= DATASET EXTRACT =
:::::
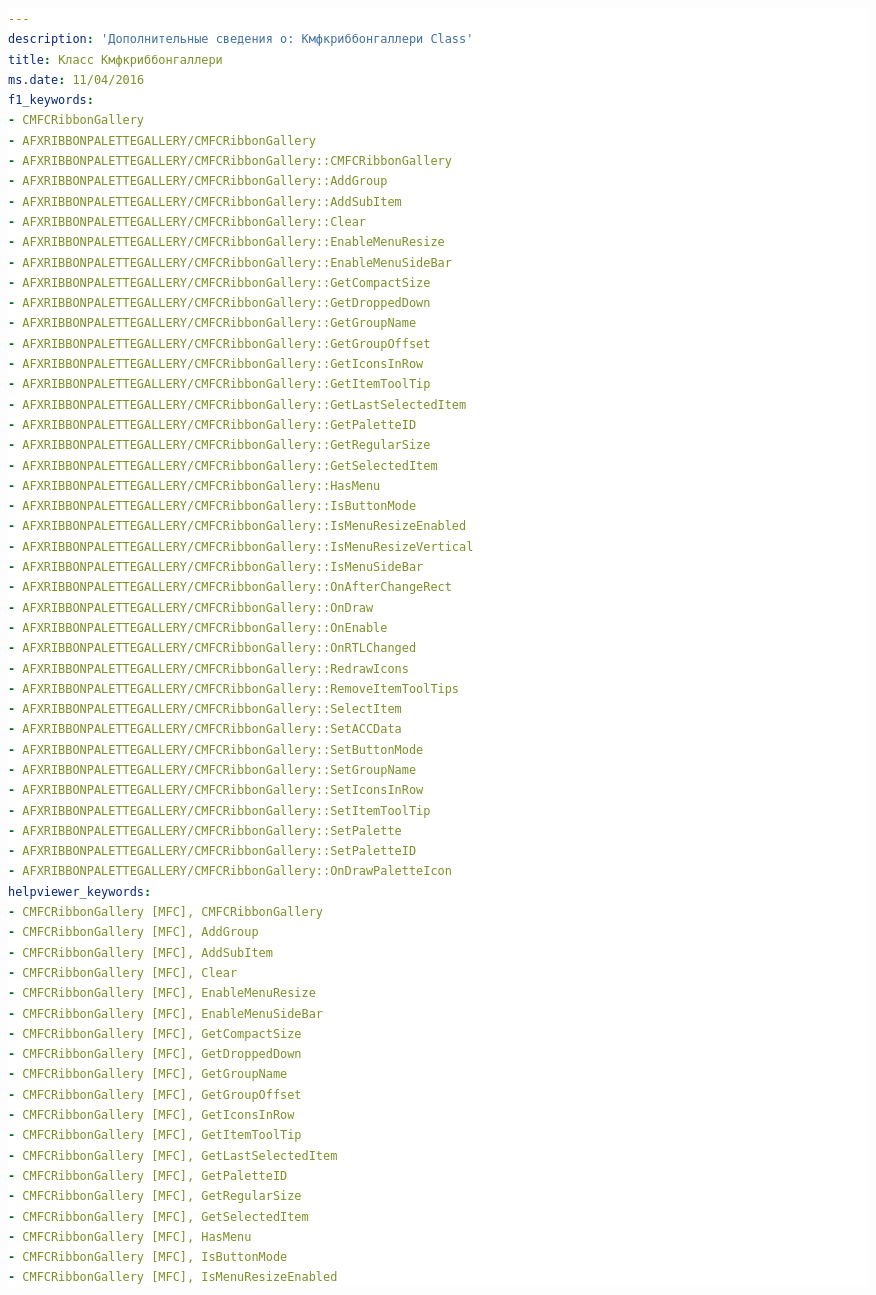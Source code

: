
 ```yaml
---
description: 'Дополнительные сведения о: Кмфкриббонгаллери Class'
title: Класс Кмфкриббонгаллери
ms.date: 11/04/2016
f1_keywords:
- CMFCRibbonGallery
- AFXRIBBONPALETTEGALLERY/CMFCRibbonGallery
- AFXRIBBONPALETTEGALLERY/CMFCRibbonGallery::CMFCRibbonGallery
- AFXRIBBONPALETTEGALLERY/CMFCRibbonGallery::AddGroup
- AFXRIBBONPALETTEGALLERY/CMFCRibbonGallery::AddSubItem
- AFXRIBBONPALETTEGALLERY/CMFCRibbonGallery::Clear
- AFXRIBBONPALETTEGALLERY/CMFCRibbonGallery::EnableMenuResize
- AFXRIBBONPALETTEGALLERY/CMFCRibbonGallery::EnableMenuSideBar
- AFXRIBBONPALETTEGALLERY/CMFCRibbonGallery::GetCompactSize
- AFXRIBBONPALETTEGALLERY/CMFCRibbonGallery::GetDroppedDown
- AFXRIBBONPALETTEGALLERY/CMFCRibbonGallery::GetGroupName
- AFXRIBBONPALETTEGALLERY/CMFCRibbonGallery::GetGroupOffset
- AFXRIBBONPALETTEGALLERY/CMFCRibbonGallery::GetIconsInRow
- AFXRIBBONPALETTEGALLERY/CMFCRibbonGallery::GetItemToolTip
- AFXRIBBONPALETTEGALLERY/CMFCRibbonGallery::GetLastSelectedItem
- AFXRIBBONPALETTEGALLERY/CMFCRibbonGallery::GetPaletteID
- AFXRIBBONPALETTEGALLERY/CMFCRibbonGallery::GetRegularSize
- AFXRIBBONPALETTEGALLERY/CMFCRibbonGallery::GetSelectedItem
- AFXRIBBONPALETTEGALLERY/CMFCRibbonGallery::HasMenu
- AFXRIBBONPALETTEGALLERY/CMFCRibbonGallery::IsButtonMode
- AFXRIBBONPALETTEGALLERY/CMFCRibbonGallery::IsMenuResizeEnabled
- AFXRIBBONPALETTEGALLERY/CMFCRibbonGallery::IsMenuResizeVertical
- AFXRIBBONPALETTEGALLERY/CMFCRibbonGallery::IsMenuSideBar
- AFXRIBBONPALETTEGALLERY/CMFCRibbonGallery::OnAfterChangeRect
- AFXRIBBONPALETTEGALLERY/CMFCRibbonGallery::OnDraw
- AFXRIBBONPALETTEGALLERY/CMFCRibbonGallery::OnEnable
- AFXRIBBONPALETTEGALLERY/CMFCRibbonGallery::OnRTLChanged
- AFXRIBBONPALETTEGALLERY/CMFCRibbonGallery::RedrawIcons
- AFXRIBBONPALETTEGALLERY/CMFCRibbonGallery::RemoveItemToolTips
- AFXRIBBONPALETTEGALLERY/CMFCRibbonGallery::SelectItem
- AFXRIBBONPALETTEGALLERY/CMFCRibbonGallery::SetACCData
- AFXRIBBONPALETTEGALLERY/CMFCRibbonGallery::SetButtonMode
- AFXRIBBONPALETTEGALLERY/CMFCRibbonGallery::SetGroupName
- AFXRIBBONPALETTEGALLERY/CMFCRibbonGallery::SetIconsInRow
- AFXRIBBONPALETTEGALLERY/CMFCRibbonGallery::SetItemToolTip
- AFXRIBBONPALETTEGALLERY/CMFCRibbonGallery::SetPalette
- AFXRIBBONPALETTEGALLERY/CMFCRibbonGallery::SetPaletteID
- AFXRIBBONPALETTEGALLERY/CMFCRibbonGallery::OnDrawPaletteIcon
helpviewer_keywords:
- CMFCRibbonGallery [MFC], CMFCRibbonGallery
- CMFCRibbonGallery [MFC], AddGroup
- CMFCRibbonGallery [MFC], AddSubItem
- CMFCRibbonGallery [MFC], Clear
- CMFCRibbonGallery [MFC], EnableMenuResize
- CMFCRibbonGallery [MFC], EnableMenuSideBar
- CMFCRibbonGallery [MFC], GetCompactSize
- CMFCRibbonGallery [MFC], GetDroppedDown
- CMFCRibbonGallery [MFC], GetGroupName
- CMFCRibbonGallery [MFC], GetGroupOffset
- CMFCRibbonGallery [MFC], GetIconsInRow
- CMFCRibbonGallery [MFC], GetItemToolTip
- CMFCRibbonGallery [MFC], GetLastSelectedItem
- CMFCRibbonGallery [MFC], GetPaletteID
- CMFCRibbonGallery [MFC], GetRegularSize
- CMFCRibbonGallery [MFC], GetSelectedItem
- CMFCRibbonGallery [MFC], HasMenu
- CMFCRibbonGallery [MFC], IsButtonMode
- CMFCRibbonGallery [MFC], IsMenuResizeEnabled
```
:::::
= DIRECTIONS FOR THIS TASK =
Every line with "GetIconsInRow" in it should be copied from the entries above.

= RESULT =
- AFXRIBBONPALETTEGALLERY/CMFCRibbonGallery::GetIconsInRow
- CMFCRibbonGallery [MFC], GetIconsInRow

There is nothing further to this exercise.